Dawda Ngum

Personal information
- Date of birth: 2 September 1990 (age 34)
- Place of birth: Banjul, Gambia
- Position(s): Midfielder

Senior career*
- Years: Team / Apps / (Gls)
- 2008–2013: BK Olympic
- 2013–2014: Trelleborg / 35 / (0)
- 2015–2016: Höllviken / 32 / (1)
- 2017–2018: Rosengård / 17 / (0)
- 2018–2019: Brønshøj / 18 / (0)
- 2019: Roskilde / 11 / (0)
- 2020–2021: Brønshøj / 22 / (0)
- 2022–2023: Ariana FC / 40 / (1)
- 2024: Brønshøj

International career^{‡}
- 2015–: Gambia / 20 / (0)

= Dawda Ngum =

Gambian footballer

Dawda Ngum (born 2 September 1990) is a Gambian professional footballer who plays as a midfielder for the Gambia national team.

==Club career==
Born in Banjul, Ngum has played for BK Olympic, Trelleborg, Höllviken, and Rosengård.

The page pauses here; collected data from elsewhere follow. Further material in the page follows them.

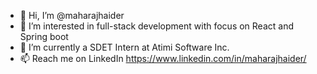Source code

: - 👋 Hi, I’m @maharajhaider
- 👀 I’m interested in full-stack development with focus on React and Spring boot
- 🌱 I’m currently a SDET Intern at Atimi Software Inc.
- 📫 Reach me on LinkedIn https://www.linkedin.com/in/maharajhaider/

<!---
maharajhaider/maharajhaider is a ✨ special ✨ repository because its `README.md` (this file) appears on your GitHub profile.
You can click the Preview link to take a look at your changes.
--->
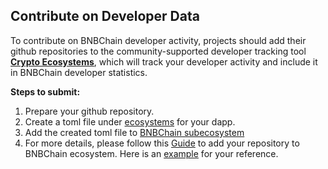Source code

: ## Contribute on Developer Data

To contribute on BNBChain developer activity, projects should add their github repositories to the community-supported developer tracking tool [**Crypto Ecosystems**](https://github.com/electric-capital/crypto-ecosystems), which will track your developer activity and include it in BNBChain developer statistics.

**Steps to submit:**
1. Prepare your github repository.
2. Create a toml file under [ecosystems](https://github.com/electric-capital/crypto-ecosystems/tree/master/data/ecosystems) for your dapp.
3. Add the created toml file to [BNBChain subecosystem](https://github.com/electric-capital/crypto-ecosystems/blob/master/data/ecosystems/b/bnb-chain-bsc.toml)
4. For more details, please follow this [Guide](https://github.com/electric-capital/crypto-ecosystems?tab=readme-ov-file#how-to-contribute) to add your repository to BNBChain ecosystem. 
Here is an [example](https://github.com/electric-capital/crypto-ecosystems/pull/1114) for your reference.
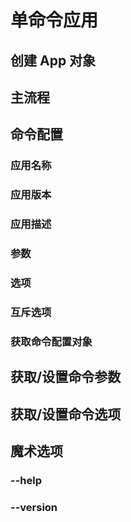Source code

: # 单命令应用
## 创建 App 对象
## 主流程
## 命令配置
### 应用名称
### 应用版本
### 应用描述
### 参数
### 选项
### 互斥选项
### 获取命令配置对象
## 获取/设置命令参数
## 获取/设置命令选项
## 魔术选项
### --help
### --version
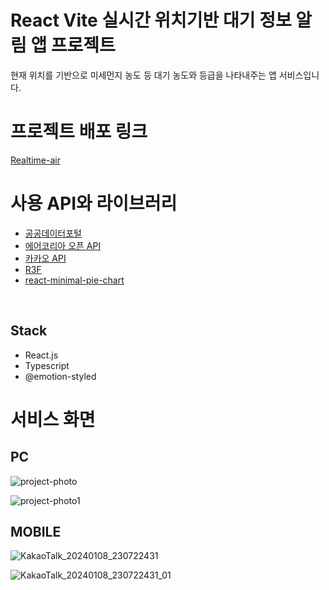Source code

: # React Vite 실시간 위치기반 대기 정보 알림 앱 프로젝트

현재 위치를 기반으로 미세먼지 농도 등 대기 농도와 등급을 나타내주는 앱 서비스입니다.

# 프로젝트 배포 링크

[Realtime-air](https://realtime-air.netlify.app/)

# 사용 API와 라이브러리

- [공공데이터포털](https://www.data.go.kr/index.do)
- [에어코리아 오픈 API](https://www.airkorea.or.kr/web/)
- [카카오 API](https://developers.kakao.com/)
- [R3F](https://docs.pmnd.rs/react-three-fiber/getting-started/introduction)
- [react-minimal-pie-chart](https://www.npmjs.com/package/react-minimal-pie-chart)

<br />
<h2>Stack</h2>

- React.js
- Typescript
- @emotion-styled

# 서비스 화면

<h2>PC</h2>

![project-photo](https://github.com/s2s2hyun/RealTime-air/assets/100761993/3a0f0179-fb39-4819-a4c2-2aea2cffe716)


![project-photo1](https://github.com/s2s2hyun/RealTime-air/assets/100761993/9d075738-eacf-47ae-b97a-78cf299cd570)

<h2>MOBILE</h2>

![KakaoTalk_20240108_230722431](https://github.com/s2s2hyun/RealTime-air/assets/100761993/675df861-a93d-46dc-9141-4047a8b705d0)

![KakaoTalk_20240108_230722431_01](https://github.com/s2s2hyun/RealTime-air/assets/100761993/fab180e2-8397-4120-b8c5-8e61af550533)

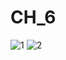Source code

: # CH_6

![1](https://user-images.githubusercontent.com/118417960/219555165-1c52ebc3-e87b-4ef0-9c80-88e88aef65bc.PNG)
![2](https://user-images.githubusercontent.com/118417960/220017157-04644804-818f-448d-a82f-38d7386a2a69.PNG)
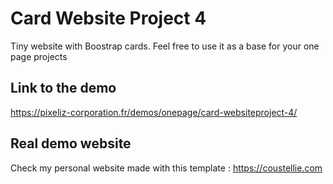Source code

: # Card Website Project 4

Tiny website with Boostrap cards.
Feel free to use it as a base for your one page projects

## Link to the demo
https://pixeliz-corporation.fr/demos/onepage/card-websiteproject-4/

## Real demo website
Check my personal website made with this template : https://coustellie.com
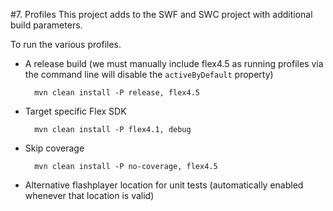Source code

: #7. Profiles
This project adds to the SWF and SWC project with additional build parameters.

To run the various profiles.

* A release build (we must manually include flex4.5 as running profiles via the command line will disable the `activeByDefault` property)

		mvn clean install -P release, flex4.5

* Target specific Flex SDK

		mvn clean install -P flex4.1, debug

* Skip coverage

    	mvn clean install -P no-coverage, flex4.5

	
* Alternative flashplayer location for unit tests (automatically enabled whenever that location is valid)	


	

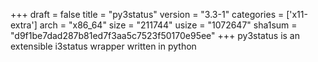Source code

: +++
draft = false
title = "py3status"
version = "3.3-1"
categories = ['x11-extra']
arch = "x86_64"
size = "211744"
usize = "1072647"
sha1sum = "d9f1be7dad287b81ed7f3aa5c7523f50170e95ee"
+++
py3status is an extensible i3status wrapper written in python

He signed for Brønshøj in July 2018, and for Roskilde in July 2019. On 10 January 2020, it was confirmed that Ngum had left Roskilde. On 26 February 2020, he returned to Brønshøj. In 2022 he signed for Swedish club Ariana FC.

In February 2024, Ngum returned to Denmark and his former club, Brønshøj.

== International career ==
Ngum made his international debut for Gambia on 9 June 2015, in their 1–1 draw with Uganda.